----- PROVIDED MATERIAL
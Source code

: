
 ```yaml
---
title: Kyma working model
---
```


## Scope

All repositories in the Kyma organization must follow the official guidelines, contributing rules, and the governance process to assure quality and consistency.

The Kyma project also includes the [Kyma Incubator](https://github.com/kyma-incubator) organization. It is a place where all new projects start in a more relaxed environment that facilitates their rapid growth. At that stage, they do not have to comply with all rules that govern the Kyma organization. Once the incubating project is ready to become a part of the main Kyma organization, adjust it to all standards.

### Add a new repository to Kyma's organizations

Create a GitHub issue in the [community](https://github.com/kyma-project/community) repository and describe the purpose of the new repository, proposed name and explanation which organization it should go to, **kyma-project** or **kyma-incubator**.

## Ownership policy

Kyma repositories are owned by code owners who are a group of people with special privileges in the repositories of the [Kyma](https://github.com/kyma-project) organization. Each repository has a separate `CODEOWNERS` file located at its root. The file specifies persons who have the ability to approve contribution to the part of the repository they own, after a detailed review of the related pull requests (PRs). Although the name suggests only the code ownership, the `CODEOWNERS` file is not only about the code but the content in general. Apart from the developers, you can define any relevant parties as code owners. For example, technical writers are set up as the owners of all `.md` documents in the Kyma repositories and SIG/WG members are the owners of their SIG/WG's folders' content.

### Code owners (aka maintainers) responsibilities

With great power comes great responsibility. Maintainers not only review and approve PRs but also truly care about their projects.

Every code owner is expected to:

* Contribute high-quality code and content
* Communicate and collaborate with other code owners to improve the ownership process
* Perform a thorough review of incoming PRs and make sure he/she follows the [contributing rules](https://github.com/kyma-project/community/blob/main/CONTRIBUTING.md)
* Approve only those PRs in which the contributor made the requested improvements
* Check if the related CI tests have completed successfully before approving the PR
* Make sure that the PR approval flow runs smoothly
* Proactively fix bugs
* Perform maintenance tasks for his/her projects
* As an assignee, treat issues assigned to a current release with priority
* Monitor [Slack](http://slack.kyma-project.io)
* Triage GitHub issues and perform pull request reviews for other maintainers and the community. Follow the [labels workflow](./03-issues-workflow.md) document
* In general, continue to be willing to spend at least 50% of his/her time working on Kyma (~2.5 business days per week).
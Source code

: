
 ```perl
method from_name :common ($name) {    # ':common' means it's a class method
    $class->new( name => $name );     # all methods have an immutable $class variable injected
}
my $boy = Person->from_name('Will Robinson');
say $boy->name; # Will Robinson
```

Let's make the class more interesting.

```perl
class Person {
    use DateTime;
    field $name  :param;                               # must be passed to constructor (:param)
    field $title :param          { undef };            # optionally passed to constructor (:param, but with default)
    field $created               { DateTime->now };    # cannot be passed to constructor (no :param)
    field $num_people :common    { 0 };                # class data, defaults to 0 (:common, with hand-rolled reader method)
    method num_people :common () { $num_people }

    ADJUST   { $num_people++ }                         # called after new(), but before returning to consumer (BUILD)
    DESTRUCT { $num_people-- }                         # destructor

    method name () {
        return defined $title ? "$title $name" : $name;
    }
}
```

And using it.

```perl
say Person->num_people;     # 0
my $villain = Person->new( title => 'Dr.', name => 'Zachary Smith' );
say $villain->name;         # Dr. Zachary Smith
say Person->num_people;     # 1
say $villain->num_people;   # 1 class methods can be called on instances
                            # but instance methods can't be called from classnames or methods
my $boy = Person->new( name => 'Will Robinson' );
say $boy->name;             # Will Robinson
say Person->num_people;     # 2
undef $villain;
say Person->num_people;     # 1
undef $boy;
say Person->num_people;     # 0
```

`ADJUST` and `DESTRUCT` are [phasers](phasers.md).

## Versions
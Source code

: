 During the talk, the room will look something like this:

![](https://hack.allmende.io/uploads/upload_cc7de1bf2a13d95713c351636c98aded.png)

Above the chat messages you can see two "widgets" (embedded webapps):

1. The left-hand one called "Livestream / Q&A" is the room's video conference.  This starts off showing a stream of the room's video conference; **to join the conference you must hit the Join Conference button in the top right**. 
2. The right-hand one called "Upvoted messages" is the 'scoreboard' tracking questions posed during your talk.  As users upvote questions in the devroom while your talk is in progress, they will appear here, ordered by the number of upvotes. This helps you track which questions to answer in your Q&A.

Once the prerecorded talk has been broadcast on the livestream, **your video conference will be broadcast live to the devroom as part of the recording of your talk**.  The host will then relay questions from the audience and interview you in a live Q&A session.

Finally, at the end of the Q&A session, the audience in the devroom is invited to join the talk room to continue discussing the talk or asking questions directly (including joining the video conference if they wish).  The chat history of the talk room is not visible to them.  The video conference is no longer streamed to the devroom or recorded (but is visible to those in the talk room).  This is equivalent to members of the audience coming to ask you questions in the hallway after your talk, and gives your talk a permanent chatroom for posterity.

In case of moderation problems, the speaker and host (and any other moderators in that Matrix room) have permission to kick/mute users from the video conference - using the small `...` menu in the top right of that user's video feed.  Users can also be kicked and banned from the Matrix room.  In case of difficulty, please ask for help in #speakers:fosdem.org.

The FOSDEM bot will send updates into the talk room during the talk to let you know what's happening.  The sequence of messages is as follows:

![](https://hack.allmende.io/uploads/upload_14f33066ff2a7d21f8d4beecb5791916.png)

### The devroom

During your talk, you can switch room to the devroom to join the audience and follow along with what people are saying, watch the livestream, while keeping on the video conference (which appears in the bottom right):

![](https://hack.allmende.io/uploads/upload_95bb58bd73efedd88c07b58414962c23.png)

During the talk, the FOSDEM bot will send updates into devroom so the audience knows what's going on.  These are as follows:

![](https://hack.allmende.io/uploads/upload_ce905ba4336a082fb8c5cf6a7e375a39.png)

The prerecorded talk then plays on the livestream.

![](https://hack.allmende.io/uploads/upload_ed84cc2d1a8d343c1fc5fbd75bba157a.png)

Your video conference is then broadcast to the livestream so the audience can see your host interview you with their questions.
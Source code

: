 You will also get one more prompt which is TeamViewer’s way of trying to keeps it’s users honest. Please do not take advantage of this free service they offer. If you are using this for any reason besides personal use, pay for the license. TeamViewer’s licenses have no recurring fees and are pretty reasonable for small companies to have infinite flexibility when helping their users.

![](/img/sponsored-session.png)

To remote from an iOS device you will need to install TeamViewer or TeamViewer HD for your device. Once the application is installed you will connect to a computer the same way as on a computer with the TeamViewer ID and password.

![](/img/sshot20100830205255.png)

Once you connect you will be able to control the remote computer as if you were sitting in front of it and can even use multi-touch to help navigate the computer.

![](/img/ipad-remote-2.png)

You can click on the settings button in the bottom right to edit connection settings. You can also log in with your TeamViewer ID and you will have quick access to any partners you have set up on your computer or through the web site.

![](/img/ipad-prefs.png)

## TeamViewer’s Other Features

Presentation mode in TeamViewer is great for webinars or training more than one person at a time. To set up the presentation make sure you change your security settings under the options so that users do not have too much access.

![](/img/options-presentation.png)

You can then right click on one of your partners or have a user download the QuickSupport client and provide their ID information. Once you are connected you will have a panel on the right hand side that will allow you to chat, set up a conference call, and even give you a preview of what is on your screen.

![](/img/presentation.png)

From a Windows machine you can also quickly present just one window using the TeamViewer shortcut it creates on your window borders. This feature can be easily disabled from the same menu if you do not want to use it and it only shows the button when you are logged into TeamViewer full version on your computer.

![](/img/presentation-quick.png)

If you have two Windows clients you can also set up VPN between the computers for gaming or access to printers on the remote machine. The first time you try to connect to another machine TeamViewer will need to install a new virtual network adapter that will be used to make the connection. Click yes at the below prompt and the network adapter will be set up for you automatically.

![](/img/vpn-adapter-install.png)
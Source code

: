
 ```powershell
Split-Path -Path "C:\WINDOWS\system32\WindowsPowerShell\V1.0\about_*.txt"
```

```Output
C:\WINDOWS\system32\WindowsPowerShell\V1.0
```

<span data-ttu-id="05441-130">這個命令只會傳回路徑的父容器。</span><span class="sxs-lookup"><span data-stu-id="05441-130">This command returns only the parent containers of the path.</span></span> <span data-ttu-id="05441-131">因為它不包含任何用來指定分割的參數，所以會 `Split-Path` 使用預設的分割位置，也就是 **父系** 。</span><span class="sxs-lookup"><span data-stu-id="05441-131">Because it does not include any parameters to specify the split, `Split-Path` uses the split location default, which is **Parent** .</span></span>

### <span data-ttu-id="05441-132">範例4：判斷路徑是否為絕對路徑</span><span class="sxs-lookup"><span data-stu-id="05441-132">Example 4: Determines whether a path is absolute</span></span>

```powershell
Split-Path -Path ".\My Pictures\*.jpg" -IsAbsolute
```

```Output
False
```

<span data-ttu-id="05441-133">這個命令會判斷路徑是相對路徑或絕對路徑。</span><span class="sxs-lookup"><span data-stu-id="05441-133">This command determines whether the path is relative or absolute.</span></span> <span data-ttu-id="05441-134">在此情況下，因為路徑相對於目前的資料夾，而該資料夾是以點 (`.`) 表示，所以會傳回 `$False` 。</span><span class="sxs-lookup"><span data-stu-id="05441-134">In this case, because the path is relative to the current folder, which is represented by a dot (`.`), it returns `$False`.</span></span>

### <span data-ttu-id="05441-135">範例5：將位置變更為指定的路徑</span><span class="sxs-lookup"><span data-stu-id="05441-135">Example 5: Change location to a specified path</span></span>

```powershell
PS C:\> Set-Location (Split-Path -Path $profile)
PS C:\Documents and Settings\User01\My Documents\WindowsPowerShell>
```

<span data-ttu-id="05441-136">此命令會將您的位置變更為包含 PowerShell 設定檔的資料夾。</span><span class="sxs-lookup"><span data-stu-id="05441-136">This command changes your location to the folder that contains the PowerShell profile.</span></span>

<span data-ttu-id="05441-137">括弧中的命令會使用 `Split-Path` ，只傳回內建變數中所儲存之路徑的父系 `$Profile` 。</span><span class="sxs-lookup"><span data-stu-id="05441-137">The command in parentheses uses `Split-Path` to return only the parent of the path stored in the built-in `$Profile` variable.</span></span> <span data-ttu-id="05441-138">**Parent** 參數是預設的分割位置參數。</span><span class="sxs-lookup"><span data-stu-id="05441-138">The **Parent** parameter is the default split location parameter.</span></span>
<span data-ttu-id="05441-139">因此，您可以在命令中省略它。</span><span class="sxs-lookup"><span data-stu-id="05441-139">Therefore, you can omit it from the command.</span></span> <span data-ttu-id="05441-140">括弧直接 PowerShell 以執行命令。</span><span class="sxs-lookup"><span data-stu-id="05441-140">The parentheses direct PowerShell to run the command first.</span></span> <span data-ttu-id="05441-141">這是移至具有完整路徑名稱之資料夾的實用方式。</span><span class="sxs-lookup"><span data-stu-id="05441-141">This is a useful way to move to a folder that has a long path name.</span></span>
----------
» WHAT IS NEEDED: Start at the first line of the material. Reproduce every line exactly, ending with the line that holds "All repositories in".

» ANSWER TO THIS TASK:
Source code

:
 ```yaml
---
title: Kyma working model
---
```


## Scope

All repositories in the Kyma organization must follow the official guidelines, contributing rules, and the governance process to assure quality and consistency.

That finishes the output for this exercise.